### [Work item]
The records follow. Retype them without a single change.

Data records section start

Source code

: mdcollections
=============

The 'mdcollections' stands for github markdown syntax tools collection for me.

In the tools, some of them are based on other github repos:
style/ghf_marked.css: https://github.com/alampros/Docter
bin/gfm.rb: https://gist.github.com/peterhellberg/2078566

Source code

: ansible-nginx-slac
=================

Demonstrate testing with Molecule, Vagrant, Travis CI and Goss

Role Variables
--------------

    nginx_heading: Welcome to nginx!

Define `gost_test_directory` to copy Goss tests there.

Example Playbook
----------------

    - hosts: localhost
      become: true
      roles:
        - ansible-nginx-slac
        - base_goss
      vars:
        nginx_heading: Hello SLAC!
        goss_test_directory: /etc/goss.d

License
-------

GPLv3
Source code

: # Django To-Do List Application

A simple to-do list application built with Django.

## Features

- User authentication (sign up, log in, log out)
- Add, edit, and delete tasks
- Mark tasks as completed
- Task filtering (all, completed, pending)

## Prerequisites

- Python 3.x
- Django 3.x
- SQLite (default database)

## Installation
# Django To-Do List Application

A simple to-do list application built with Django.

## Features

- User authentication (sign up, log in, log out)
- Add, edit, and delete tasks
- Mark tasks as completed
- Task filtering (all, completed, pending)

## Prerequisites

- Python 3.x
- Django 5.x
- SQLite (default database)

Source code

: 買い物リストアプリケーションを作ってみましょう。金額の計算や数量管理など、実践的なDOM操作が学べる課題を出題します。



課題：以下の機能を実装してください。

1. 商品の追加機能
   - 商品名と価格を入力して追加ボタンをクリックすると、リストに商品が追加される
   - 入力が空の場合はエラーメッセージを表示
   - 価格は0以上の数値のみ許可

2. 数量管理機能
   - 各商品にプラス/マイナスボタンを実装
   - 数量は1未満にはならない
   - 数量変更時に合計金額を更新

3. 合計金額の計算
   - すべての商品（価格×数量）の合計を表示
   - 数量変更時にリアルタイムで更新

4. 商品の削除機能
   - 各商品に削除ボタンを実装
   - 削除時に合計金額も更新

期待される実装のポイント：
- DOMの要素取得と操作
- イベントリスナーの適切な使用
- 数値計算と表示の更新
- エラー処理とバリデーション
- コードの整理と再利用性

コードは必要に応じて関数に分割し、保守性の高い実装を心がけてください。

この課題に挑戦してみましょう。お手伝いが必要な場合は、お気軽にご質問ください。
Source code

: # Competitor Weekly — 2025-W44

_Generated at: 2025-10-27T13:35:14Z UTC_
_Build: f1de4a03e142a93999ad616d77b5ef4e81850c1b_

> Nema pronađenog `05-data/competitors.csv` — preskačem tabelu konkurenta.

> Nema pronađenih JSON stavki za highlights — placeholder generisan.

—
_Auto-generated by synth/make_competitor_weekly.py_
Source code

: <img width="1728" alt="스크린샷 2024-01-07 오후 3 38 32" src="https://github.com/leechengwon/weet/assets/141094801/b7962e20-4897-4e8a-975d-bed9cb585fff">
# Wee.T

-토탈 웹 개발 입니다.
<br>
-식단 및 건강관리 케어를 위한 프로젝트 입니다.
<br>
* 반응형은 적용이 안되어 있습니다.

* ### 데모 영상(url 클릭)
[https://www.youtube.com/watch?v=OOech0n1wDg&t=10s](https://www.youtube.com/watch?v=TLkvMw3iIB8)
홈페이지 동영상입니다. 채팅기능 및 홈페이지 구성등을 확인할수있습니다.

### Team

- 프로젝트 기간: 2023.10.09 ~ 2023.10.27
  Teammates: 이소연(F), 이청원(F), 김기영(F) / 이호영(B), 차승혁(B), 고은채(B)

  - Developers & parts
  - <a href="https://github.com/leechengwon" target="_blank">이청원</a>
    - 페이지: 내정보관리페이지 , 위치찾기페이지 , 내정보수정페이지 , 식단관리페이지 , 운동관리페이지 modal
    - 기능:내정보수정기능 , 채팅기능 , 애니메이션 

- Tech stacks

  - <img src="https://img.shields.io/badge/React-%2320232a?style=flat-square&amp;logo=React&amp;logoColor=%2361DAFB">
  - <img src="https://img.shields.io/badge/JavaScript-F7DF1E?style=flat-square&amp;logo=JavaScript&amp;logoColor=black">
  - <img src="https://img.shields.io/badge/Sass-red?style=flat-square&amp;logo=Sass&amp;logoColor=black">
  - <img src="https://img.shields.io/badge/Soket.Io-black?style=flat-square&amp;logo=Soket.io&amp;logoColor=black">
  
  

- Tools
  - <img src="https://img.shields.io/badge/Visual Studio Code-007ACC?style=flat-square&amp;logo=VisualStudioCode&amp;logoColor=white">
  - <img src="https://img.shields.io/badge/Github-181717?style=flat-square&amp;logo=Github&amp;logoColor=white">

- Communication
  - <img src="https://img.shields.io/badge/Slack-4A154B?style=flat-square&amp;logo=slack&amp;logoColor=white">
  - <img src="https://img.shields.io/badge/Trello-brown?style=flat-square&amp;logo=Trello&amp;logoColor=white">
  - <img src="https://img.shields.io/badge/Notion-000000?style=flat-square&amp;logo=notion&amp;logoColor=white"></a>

Data records section end

### [Exercise result]
Source code

: mdcollections
=============

The 'mdcollections' stands for github markdown syntax tools collection for me.

In the tools, some of them are based on other github repos:
style/ghf_marked.css: https://github.com/alampros/Docter
bin/gfm.rb: https://gist.github.com/peterhellberg/2078566

Source code

: ansible-nginx-slac
=================

Demonstrate testing with Molecule, Vagrant, Travis CI and Goss

Role Variables
--------------

    nginx_heading: Welcome to nginx!

Define `gost_test_directory` to copy Goss tests there.

Example Playbook
----------------

    - hosts: localhost
      become: true
      roles:
        - ansible-nginx-slac
        - base_goss
      vars:
        nginx_heading: Hello SLAC!
        goss_test_directory: /etc/goss.d

License
-------

GPLv3
Source code

: # Django To-Do List Application

A simple to-do list application built with Django.

## Features

- User authentication (sign up, log in, log out)
- Add, edit, and delete tasks
- Mark tasks as completed
- Task filtering (all, completed, pending)

## Prerequisites

- Python 3.x
- Django 3.x
- SQLite (default database)

## Installation
# Django To-Do List Application

A simple to-do list application built with Django.

## Features

- User authentication (sign up, log in, log out)
- Add, edit, and delete tasks
- Mark tasks as completed
- Task filtering (all, completed, pending)

## Prerequisites

- Python 3.x
- Django 5.x
- SQLite (default database)

Source code

: 買い物リストアプリケーションを作ってみましょう。金額の計算や数量管理など、実践的なDOM操作が学べる課題を出題します。



課題：以下の機能を実装してください。

1. 商品の追加機能
   - 商品名と価格を入力して追加ボタンをクリックすると、リストに商品が追加される
   - 入力が空の場合はエラーメッセージを表示
   - 価格は0以上の数値のみ許可

2. 数量管理機能
   - 各商品にプラス/マイナスボタンを実装
   - 数量は1未満にはならない
   - 数量変更時に合計金額を更新

3. 合計金額の計算
   - すべての商品（価格×数量）の合計を表示
   - 数量変更時にリアルタイムで更新

4. 商品の削除機能
   - 各商品に削除ボタンを実装
   - 削除時に合計金額も更新

期待される実装のポイント：
- DOMの要素取得と操作
- イベントリスナーの適切な使用
- 数値計算と表示の更新
- エラー処理とバリデーション
- コードの整理と再利用性

コードは必要に応じて関数に分割し、保守性の高い実装を心がけてください。

この課題に挑戦してみましょう。お手伝いが必要な場合は、お気軽にご質問ください。
Source code

: # Competitor Weekly — 2025-W44

_Generated at: 2025-10-27T13:35:14Z UTC_
_Build: f1de4a03e142a93999ad616d77b5ef4e81850c1b_

> Nema pronađenog `05-data/competitors.csv` — preskačem tabelu konkurenta.

> Nema pronađenih JSON stavki za highlights — placeholder generisan.

—
_Auto-generated by synth/make_competitor_weekly.py_
Source code

: <img width="1728" alt="스크린샷 2024-01-07 오후 3 38 32" src="https://github.com/leechengwon/weet/assets/141094801/b7962e20-4897-4e8a-975d-bed9cb585fff">
# Wee.T

-토탈 웹 개발 입니다.
<br>
-식단 및 건강관리 케어를 위한 프로젝트 입니다.
<br>
* 반응형은 적용이 안되어 있습니다.

* ### 데모 영상(url 클릭)
[https://www.youtube.com/watch?v=OOech0n1wDg&t=10s](https://www.youtube.com/watch?v=TLkvMw3iIB8)
홈페이지 동영상입니다. 채팅기능 및 홈페이지 구성등을 확인할수있습니다.

### Team

- 프로젝트 기간: 2023.10.09 ~ 2023.10.27
  Teammates: 이소연(F), 이청원(F), 김기영(F) / 이호영(B), 차승혁(B), 고은채(B)

  - Developers & parts
  - <a href="https://github.com/leechengwon" target="_blank">이청원</a>
    - 페이지: 내정보관리페이지 , 위치찾기페이지 , 내정보수정페이지 , 식단관리페이지 , 운동관리페이지 modal
    - 기능:내정보수정기능 , 채팅기능 , 애니메이션 

- Tech stacks

  - <img src="https://img.shields.io/badge/React-%2320232a?style=flat-square&amp;logo=React&amp;logoColor=%2361DAFB">
  - <img src="https://img.shields.io/badge/JavaScript-F7DF1E?style=flat-square&amp;logo=JavaScript&amp;logoColor=black">
  - <img src="https://img.shields.io/badge/Sass-red?style=flat-square&amp;logo=Sass&amp;logoColor=black">
  - <img src="https://img.shields.io/badge/Soket.Io-black?style=flat-square&amp;logo=Soket.io&amp;logoColor=black">
  
  

- Tools
  - <img src="https://img.shields.io/badge/Visual Studio Code-007ACC?style=flat-square&amp;logo=VisualStudioCode&amp;logoColor=white">
  - <img src="https://img.shields.io/badge/Github-181717?style=flat-square&amp;logo=Github&amp;logoColor=white">

- Communication
  - <img src="https://img.shields.io/badge/Slack-4A154B?style=flat-square&amp;logo=slack&amp;logoColor=white">
  - <img src="https://img.shields.io/badge/Trello-brown?style=flat-square&amp;logo=Trello&amp;logoColor=white">
  - <img src="https://img.shields.io/badge/Notion-000000?style=flat-square&amp;logo=notion&amp;logoColor=white"></a>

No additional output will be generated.